Photo courtesy of Beylie Ivanhoe.
As local businesses continue to struggle with supply chain and staffing issues from the COVID-19 pandemic, they have emerged with new strategies for attracting and catering to local consumers. To remain profitable with a smaller customer base and greater constraints on staffing, businesses had to make difficult decisions about the services they provide. However, business owners who survived the most challenging days of the pandemic are grateful to the community and hopeful for opportunities for expansion.
On September 28, Mountain Goat Market in Monteagle announced that it would close its dining area and temporarily move to carry-out only, citing the difficulty of “reopening to the public ridiculously understaffed.” This came after it announced reduced hours of operation starting in June, due to staffing and supply issues.
Another Monteagle business, Mooney’s Market and Emporium, provides everything from food stuffs to yarn and antiques. Sarah Stapleton, a Mooney’s employee of four-and-a-half years, explained that the pandemic caused the store to discontinue some previously essential offerings and expand other services.
Before the shutdowns in early 2020, Mooney’s offered organic and vegan food supplies and groceries, yarn, antiques, and other items, however a main source of profit came from their food truck café. Selling vegan wraps, sandwiches, and sides and staffed by University students, it was no longer safe nor realistic after students left the Mountain, causing Mooney’s to lose both employees and a customer base.
Owner Joan Thomas recently sold the truck used for the café, citing the lasting effects of the pandemic like decreased demand, increased risks, and supply chain issues. However, Mooney’s began offering call-in orders, opening the store to two masked customers at a time, and buying basic necessities like rice and beans in large quantities for specific customers.
“We were supplying a need on the Mountain so that people didn’t have to go to the valley,” Stapleton explained. Because of the extreme precautionary measures Thomas and her employees took, no employee got sick, which Stapleton said, “would have really been a calamity,” for the small staff.

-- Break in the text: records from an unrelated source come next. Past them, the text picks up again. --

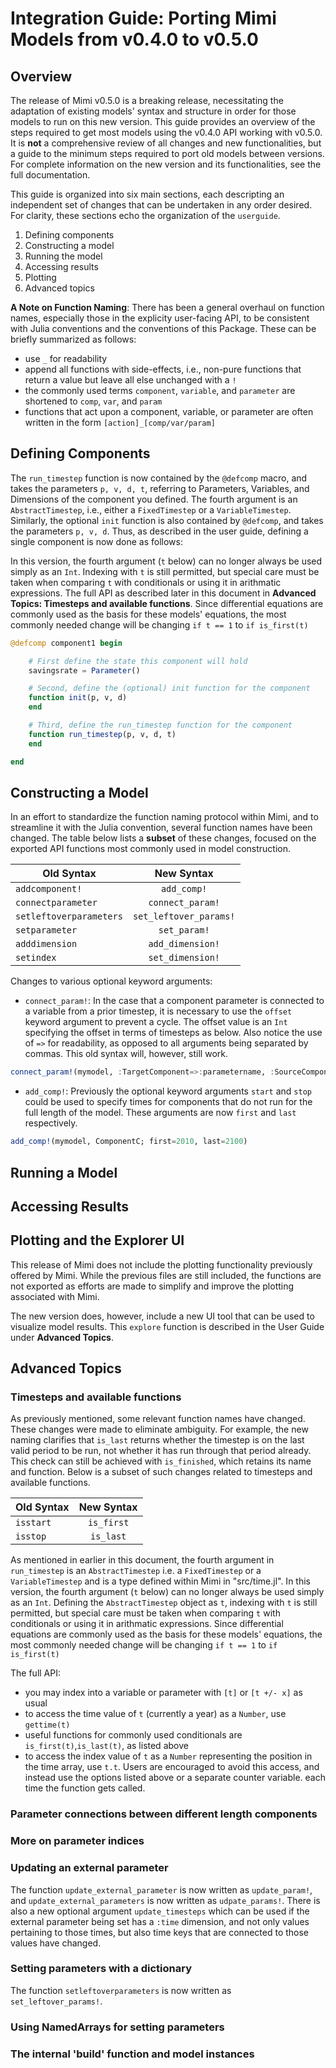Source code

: # Integration Guide:  Porting Mimi Models from v0.4.0 to v0.5.0

## Overview

The release of Mimi v0.5.0 is a breaking release, necessitating the adaptation of existing models' syntax and structure in order for those models to run on this new version.  This guide provides an overview of the steps required to get most models using the v0.4.0 API working with v0.5.0.  It is **not** a comprehensive review of all changes and new functionalities, but a guide to the minimum steps required to port old models between versions.  For complete information on the new version and its functionalities, see the full documentation.

This guide is organized into six main sections, each descripting an independent set of changes that can be undertaken in any order desired.  For clarity, these sections echo the organization of the `userguide`.

1) Defining components
2) Constructing a model
3) Running the model
4) Accessing results
5) Plotting
6) Advanced topics

**A Note on Function Naming**: There has been a general overhaul on function names, especially those in the explicity user-facing API, to be consistent with Julia conventions and the conventions of this Package.  These can be briefly summarized as follows:

- use `_` for readability
- append all functions with side-effects, i.e., non-pure functions that return a value but leave all else unchanged with a `!`
- the commonly used terms `component`, `variable`, and `parameter` are shortened to `comp`, `var`, and `param`
- functions that act upon a component, variable, or parameter are often written in the form `[action]_[comp/var/param]`

## Defining Components

The `run_timestep` function is now contained by the `@defcomp` macro, and takes the parameters `p, v, d, t`, referring to Parameters, Variables, and Dimensions of the component you defined.  The fourth argument is an `AbstractTimestep`, i.e., either a `FixedTimestep` or a `VariableTimestep`.  Similarly, the optional `init` function is also contained by `@defcomp`, and takes the parameters `p, v, d`.  Thus, as described in the user guide, defining a single component is now done as follows:

In this version, the fourth argument (`t` below) can no longer always be used simply as an `Int`. Indexing with `t` is still permitted, but special care must be taken when comparing `t` with conditionals or using it in arithmatic expressions.  The full API as described later in this document in **Advanced Topics:  Timesteps and available functions**.  Since differential equations are commonly used as the basis for these models' equations, the most commonly needed change will be changing `if t == 1` to `if is_first(t)`

```julia
@defcomp component1 begin

    # First define the state this component will hold
    savingsrate = Parameter()

    # Second, define the (optional) init function for the component
    function init(p, v, d)
    end

    # Third, define the run_timestep function for the component
    function run_timestep(p, v, d, t)
    end

end
```

## Constructing a Model

In an effort to standardize the function naming protocol within Mimi, and to streamline it with the Julia convention, several function names have been changed.  The table below lists a **subset** of these changes, focused on the exported API functions most commonly used in model construction.  

| Old Syntax                | New Syntax                |
| ------------------------  |:-------------------------:|
|`addcomponent!`            |`add_comp!`                |
|`connectparameter`         |`connect_param!`           |
|`setleftoverparameters`    |`set_leftover_params!`     |
|`setparameter`             |`set_param!`           |
|`adddimension`             |`add_dimension!`           |
|`setindex`                 |`set_dimension!`           |  

Changes to various optional keyword arguments:

 - `connect_param!`:  In the case that a component parameter is connected to a variable from a prior timestep, it is necessary to use the `offset` keyword argument to prevent a cycle.  The offset value is an `Int` specifying the offset in terms of timesteps as below.  Also notice the use of `=>` for readability, as opposed to all arguments being separated by commas.  This old syntax will, however, still work.

```julia
connect_param!(mymodel, :TargetComponent=>:parametername, :SourceComponent=>:variablename, offset = 1)
```
- `add_comp!`:  Previously the optional keyword arguments `start` and `stop` could be used to specify times for components that do not run for the full length of the model. These arguments are now `first` and `last` respectively.

```julia
add_comp!(mymodel, ComponentC; first=2010, last=2100)
```

## Running a Model

## Accessing Results

## Plotting and the Explorer UI

This release of Mimi does not include the plotting functionality previously offered by Mimi.  While the previous files are still included, the functions are not exported as efforts are made to simplify and improve the plotting associated with Mimi.  

The new version does, however, include a new UI tool that can be used to visualize model results.  This `explore` function is described in the User Guide under **Advanced Topics**.

## Advanced Topics

### Timesteps and available functions

As previously mentioned, some relevant function names have changed.  These changes were made to eliminate ambiguity.  For example, the new naming clarifies that `is_last` returns whether the timestep is on the last valid period to be run, not whether it has run through that period already.  This check can still be achieved with `is_finished`, which retains its name and function.  Below is a subset of such changes related to timesteps and available functions.

| Old Syntax                | New Syntax                |
| ------------------------  |:-------------------------:|
|`isstart`                  |`is_first`                 |
|`isstop`                   |`is_last`                  |    

As mentioned in earlier in this document, the fourth argument in `run_timestep` is an `AbstractTimestep` i.e. a `FixedTimestep` or a `VariableTimestep` and is a type defined within Mimi in "src/time.jl".  In this version, the fourth argument (`t` below) can no longer always be used simply as an `Int`. Defining the `AbstractTimestep` object as `t`, indexing with `t` is still permitted, but special care must be taken when comparing `t` with conditionals or using it in arithmatic expressions.  Since differential equations are commonly used as the basis for these models' equations, the most commonly needed change will be changing `if t == 1` to `if is_first(t)`

The full API:

- you may index into a variable or parameter with `[t]` or `[t +/- x]` as usual
- to access the time value of `t` (currently a year) as a `Number`, use `gettime(t)`
- useful functions for commonly used conditionals are `is_first(t)`,`is_last(t)`, as listed above
- to access the index value of `t` as a `Number` representing the position in the time array, use `t.t`.  Users are encouraged to avoid this access, and instead use the options listed above or a separate counter variable. each time the function gets called.  

### Parameter connections between different length components

### More on parameter indices

### Updating an external parameter

The function `update_external_parameter` is now written as `update_param!`, and `update_external_parameters` is now written as `udpate_params!`.  There is also a new optional argument `update_timesteps` which can be used if the external parameter being set has a `:time` dimension, and not only values pertaining to those times, but also time keys that are connected to those values have changed.

### Setting parameters with a dictionary

The function `setleftoverparameters` is now written as `set_leftover_params!`.

### Using NamedArrays for setting parameters

### The internal 'build' function and model instances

Especially as the demand for the specialty goods Mooney’s provides rose, any member contracting the virus or potentially spreading it to other employees would have led to a long-term closure of the store.

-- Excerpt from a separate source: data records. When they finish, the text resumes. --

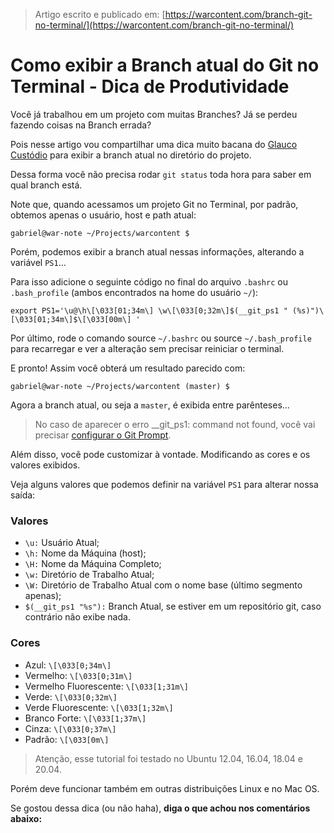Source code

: > Artigo escrito e publicado em: [https://warcontent.com/branch-git-no-terminal/](https://warcontent.com/branch-git-no-terminal/)

# Como exibir a Branch atual do Git no Terminal - Dica de Produtividade

Você já trabalhou em um projeto com muitas Branches? Já se perdeu fazendo coisas na Branch errada?

Pois nesse artigo vou compartilhar uma dica muito bacana do [Glauco Custódio](https://glaucocustodio.github.io/2013/03/15/exibir-branch-atual-em-repositorios-git-no-terminal/) para exibir a branch atual no diretório do projeto.

Dessa forma você não precisa rodar `git status` toda hora para saber em qual branch está.

Note que, quando acessamos um projeto Git no Terminal, por padrão, obtemos apenas o usuário, host e path atual:

```
gabriel@war-note ~/Projects/warcontent $ 
```

Porém, podemos exibir a branch atual nessas informações, alterando a variável `PS1`…

Para isso adicione o seguinte código no final do arquivo `.bashrc` ou `.bash_profile` (ambos encontrados na home do usuário `~/`):

```
export PS1='\u@\h\[\033[01;34m\] \w\[\033[0;32m\]$(__git_ps1 " (%s)")\[\033[01;34m\]$\[\033[00m\] '
```

Por último, rode o comando source `~/.bashrc` ou source `~/.bash_profile`  para recarregar e ver a alteração sem precisar reiniciar o terminal.

E pronto! Assim você obterá um resultado parecido com:

```
gabriel@war-note ~/Projects/warcontent (master) $ 
```

Agora a branch atual, ou seja a `master`, é exibida entre parênteses…

> No caso de aparecer o erro __git_ps1: command not found, você vai precisar [configurar o Git Prompt](https://blog.jasonmeridth.com/posts/seeing-which-git-branch-i-m-on-via-my-console-prompt-git-ps1/?utm_source=pocket_mylist).

Além disso, você pode customizar à vontade. Modificando as cores e os valores exibidos.

Veja alguns valores que podemos definir na variável `PS1` para alterar nossa saída:

### Valores

* `\u:` Usuário Atual;
* `\h:` Nome da Máquina (host);
* `\H:` Nome da Máquina Completo;
* `\w:` Diretório de Trabalho Atual;
* `\W:` Diretório de Trabalho Atual com o nome base (último segmento apenas);
* `$(__git_ps1 "%s"):` Branch Atual, se estiver em um repositório git, caso contrário não exibe nada.

### Cores

* Azul: `\[\033[0;34m\]`
* Vermelho: `\[\033[0;31m\]`
* Vermelho Fluorescente: `\[\033[1;31m\]`
* Verde: `\[\033[0;32m\]`
* Verde Fluorescente: `\[\033[1;32m\]`
* Branco Forte: `\[\033[1;37m\]`
* Cinza: `\[\033[0;37m\]`
* Padrão: `\[\033[0m\]`

> Atenção, esse tutorial foi testado no Ubuntu 12.04, 16.04, 18.04 e 20.04.

Porém deve funcionar também em outras distribuições Linux e no Mac OS.

Se gostou dessa dica (ou não haha), **diga o que achou nos comentários abaixo:**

Stapleton said that while “it all worked, we got through it,” she and her co-workers were “worried sick about contracting it or sharing it with others. I was so scared because of the influx of travelers and our location in a hotspot, I did not see my mother for a year.”

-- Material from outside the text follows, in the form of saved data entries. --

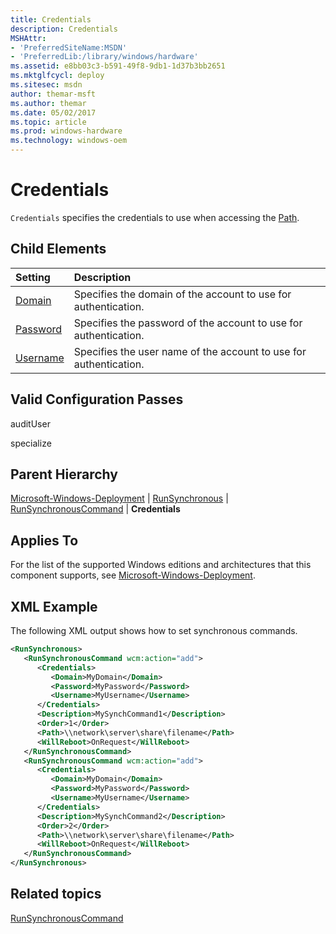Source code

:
 ```yaml
---
title: Credentials
description: Credentials
MSHAttr:
- 'PreferredSiteName:MSDN'
- 'PreferredLib:/library/windows/hardware'
ms.assetid: e8bb03c3-b591-49f8-9db1-1d37b3bb2651
ms.mktglfcycl: deploy
ms.sitesec: msdn
author: themar-msft
ms.author: themar
ms.date: 05/02/2017
ms.topic: article
ms.prod: windows-hardware
ms.technology: windows-oem
---
```

# Credentials

`Credentials` specifies the credentials to use when accessing the [Path](microsoft-windows-deployment-runsynchronous-runsynchronouscommand-path.md).

## Child Elements

| Setting                 | Description                                                                           |
|:------------------------|:--------------------------------------------------------------------------------------|
| [Domain](microsoft-windows-deployment-runsynchronous-runsynchronouscommand-credentials-domain.md) | Specifies the domain of the account to use for authentication. |
| [Password](microsoft-windows-deployment-runsynchronous-runsynchronouscommand-credentials-password.md) | Specifies the password of the account to use for authentication. |
| [Username](microsoft-windows-deployment-runsynchronous-runsynchronouscommand-credentials-username.md) | Specifies the user name of the account to use for authentication. |

## Valid Configuration Passes

auditUser

specialize

## Parent Hierarchy

[Microsoft-Windows-Deployment](microsoft-windows-deployment.md) | [RunSynchronous](microsoft-windows-deployment-runsynchronous.md) | [RunSynchronousCommand](microsoft-windows-deployment-runsynchronous-runsynchronouscommand.md) | **Credentials**

## Applies To

For the list of the supported Windows editions and architectures that this component supports, see [Microsoft-Windows-Deployment](microsoft-windows-deployment.md).

## XML Example

The following XML output shows how to set synchronous commands.

```XML
<RunSynchronous>
   <RunSynchronousCommand wcm:action="add">
      <Credentials>
         <Domain>MyDomain</Domain>
         <Password>MyPassword</Password>
         <Username>MyUsername</Username>
      </Credentials>
      <Description>MySynchCommand1</Description>
      <Order>1</Order>
      <Path>\\network\server\share\filename</Path>
      <WillReboot>OnRequest</WillReboot>
   </RunSynchronousCommand>
   <RunSynchronousCommand wcm:action="add">
      <Credentials>
         <Domain>MyDomain</Domain>
         <Password>MyPassword</Password>
         <Username>MyUsername</Username>
      </Credentials>
      <Description>MySynchCommand2</Description>
      <Order>2</Order>
      <Path>\\network\server\share\filename</Path>
      <WillReboot>OnRequest</WillReboot>
   </RunSynchronousCommand>
</RunSynchronous>
```

## Related topics

[RunSynchronousCommand](microsoft-windows-deployment-runsynchronous-runsynchronouscommand.md)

She continued: “We’ve got all the people coming up here to ‘escape’ and ‘be safe,’ but it is actually one of the most dangerous places in the United States in terms of COVID.”
Despite this increased emotional toll on workers, Thomas was granted a government loan for small businesses in hardship. The loan allowed Mooney’s to pay for sick leave and ameliorate the loss of revenue throughout the shutdown and the cap on the number of customers allowed in at a single time. “We got through on the skin of our teeth,” Stapleton said.
Similarly, the Blue Chair in the Sewanee Village, owned by Sarah and Jimmy Wilson (C’73) since 2012, have even made lifestyle changes to accommodate for the effects of the pandemic. They have made Sewanee their more permanent residence, and Wilson explained the greatest effect on the business as “becoming more efficient” through moving the ordering and check-out process to the beginning of the dining experience, as opposed to a sit-down process like it was before.
They have also removed items on their menu to accommodate supply chain and sales point issues. The only menu item that they have had to increase by more than 50 cents is the chicken wings, but as pandemic repercussions subside, they added certain menu items back. Blue Chair has also added outdoor seating and a tent to accommodate it from the 37383 Grant from members of the Sewanee community.
Only two employees had to be furloughed in the beginning of 2020, however they have since been rehired, along with three new student hires. Wilson also explained the importance of their customer service as, “the reason we have remained different.” They are also “extremely grateful” for the increased gratuity of their customers and the increase in student patronage in the Village.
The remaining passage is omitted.